## Task directions
Nothing should be left out. Give all the data again exactly as written.

⟨

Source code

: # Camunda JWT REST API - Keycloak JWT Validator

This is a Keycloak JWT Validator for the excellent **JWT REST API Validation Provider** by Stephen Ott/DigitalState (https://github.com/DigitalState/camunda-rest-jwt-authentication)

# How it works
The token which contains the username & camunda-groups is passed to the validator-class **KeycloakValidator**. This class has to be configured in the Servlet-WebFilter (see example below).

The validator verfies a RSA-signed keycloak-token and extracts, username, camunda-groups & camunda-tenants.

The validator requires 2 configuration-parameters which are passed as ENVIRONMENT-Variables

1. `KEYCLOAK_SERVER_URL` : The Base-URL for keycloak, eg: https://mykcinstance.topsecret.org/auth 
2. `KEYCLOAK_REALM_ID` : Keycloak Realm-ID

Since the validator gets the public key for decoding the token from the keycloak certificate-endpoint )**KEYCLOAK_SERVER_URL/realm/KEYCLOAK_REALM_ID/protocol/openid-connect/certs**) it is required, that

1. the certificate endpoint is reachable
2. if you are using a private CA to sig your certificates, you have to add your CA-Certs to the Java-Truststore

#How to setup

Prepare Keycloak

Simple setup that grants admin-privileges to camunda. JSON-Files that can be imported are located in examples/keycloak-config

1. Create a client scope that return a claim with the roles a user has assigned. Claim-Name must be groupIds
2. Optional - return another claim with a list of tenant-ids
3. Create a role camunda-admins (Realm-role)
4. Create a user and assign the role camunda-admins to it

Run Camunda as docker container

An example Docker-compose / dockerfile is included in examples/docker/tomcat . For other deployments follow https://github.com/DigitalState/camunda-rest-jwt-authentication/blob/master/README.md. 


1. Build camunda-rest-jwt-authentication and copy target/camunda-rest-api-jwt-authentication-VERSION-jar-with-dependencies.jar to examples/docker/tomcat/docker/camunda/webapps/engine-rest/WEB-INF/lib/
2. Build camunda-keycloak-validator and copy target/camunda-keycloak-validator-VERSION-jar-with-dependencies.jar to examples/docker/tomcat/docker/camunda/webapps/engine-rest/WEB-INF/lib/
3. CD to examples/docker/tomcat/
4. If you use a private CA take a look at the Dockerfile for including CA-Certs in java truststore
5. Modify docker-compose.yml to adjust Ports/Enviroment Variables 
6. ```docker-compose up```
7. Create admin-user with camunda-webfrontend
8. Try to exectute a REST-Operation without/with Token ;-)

⟩

## Response to the task
Source code

: # Camunda JWT REST API - Keycloak JWT Validator

This is a Keycloak JWT Validator for the excellent **JWT REST API Validation Provider** by Stephen Ott/DigitalState (https://github.com/DigitalState/camunda-rest-jwt-authentication)

# How it works
The token which contains the username & camunda-groups is passed to the validator-class **KeycloakValidator**. This class has to be configured in the Servlet-WebFilter (see example below).

The validator verfies a RSA-signed keycloak-token and extracts, username, camunda-groups & camunda-tenants.

The validator requires 2 configuration-parameters which are passed as ENVIRONMENT-Variables

1. `KEYCLOAK_SERVER_URL` : The Base-URL for keycloak, eg: https://mykcinstance.topsecret.org/auth 
2. `KEYCLOAK_REALM_ID` : Keycloak Realm-ID

Since the validator gets the public key for decoding the token from the keycloak certificate-endpoint )**KEYCLOAK_SERVER_URL/realm/KEYCLOAK_REALM_ID/protocol/openid-connect/certs**) it is required, that

1. the certificate endpoint is reachable
2. if you are using a private CA to sig your certificates, you have to add your CA-Certs to the Java-Truststore

#How to setup

Prepare Keycloak

Simple setup that grants admin-privileges to camunda. JSON-Files that can be imported are located in examples/keycloak-config

1. Create a client scope that return a claim with the roles a user has assigned. Claim-Name must be groupIds
2. Optional - return another claim with a list of tenant-ids
3. Create a role camunda-admins (Realm-role)
4. Create a user and assign the role camunda-admins to it

Run Camunda as docker container

An example Docker-compose / dockerfile is included in examples/docker/tomcat . For other deployments follow https://github.com/DigitalState/camunda-rest-jwt-authentication/blob/master/README.md. 


1. Build camunda-rest-jwt-authentication and copy target/camunda-rest-api-jwt-authentication-VERSION-jar-with-dependencies.jar to examples/docker/tomcat/docker/camunda/webapps/engine-rest/WEB-INF/lib/
2. Build camunda-keycloak-validator and copy target/camunda-keycloak-validator-VERSION-jar-with-dependencies.jar to examples/docker/tomcat/docker/camunda/webapps/engine-rest/WEB-INF/lib/
3. CD to examples/docker/tomcat/
4. If you use a private CA take a look at the Dockerfile for including CA-Certs in java truststore
5. Modify docker-compose.yml to adjust Ports/Enviroment Variables 
6. ```docker-compose up```
7. Create admin-user with camunda-webfrontend
8. Try to exectute a REST-Operation without/with Token ;-)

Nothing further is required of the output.